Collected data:

········

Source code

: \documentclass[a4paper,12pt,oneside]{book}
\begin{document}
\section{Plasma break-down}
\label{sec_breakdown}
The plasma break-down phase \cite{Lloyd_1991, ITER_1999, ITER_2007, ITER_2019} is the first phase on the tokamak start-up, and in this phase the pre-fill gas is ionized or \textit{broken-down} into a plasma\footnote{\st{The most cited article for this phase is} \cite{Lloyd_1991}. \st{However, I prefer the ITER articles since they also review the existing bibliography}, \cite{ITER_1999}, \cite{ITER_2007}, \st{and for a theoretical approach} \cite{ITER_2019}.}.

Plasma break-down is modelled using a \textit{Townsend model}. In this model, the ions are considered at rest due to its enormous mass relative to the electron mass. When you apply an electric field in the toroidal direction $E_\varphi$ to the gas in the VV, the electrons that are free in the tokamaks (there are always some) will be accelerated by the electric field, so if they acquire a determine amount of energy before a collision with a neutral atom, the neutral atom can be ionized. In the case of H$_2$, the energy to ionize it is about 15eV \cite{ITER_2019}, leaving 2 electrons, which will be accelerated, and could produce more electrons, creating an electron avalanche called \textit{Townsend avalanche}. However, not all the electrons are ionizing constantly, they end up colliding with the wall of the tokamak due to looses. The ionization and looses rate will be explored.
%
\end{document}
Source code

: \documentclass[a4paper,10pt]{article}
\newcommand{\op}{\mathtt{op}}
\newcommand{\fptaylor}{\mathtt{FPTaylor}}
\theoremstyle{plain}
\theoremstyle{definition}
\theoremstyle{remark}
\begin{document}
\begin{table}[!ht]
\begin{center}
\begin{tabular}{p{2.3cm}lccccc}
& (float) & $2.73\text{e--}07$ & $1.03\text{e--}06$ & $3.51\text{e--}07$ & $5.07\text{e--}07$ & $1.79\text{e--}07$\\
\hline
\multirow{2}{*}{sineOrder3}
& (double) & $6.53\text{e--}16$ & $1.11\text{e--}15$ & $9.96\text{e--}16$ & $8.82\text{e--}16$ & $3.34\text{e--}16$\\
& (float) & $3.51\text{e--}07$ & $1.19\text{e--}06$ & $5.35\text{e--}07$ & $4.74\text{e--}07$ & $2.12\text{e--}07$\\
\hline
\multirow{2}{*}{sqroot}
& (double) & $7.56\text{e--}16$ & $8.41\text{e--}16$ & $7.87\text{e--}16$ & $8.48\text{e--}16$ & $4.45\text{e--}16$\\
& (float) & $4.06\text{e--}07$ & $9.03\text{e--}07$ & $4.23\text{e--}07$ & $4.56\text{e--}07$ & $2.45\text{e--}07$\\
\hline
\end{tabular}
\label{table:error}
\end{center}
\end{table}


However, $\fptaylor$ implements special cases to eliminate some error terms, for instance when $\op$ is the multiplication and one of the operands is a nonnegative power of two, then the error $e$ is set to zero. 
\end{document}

········

Find each line in the records holding the string "double" and show it.

& (double) & $6.53\text{e--}16$ & $1.11\text{e--}15$ & $9.96\text{e--}16$ & $8.82\text{e--}16$ & $3.34\text{e--}16$\\
& (double) & $7.56\text{e--}16$ & $8.41\text{e--}16$ & $7.87\text{e--}16$ & $8.48\text{e--}16$ & $4.45\text{e--}16$\\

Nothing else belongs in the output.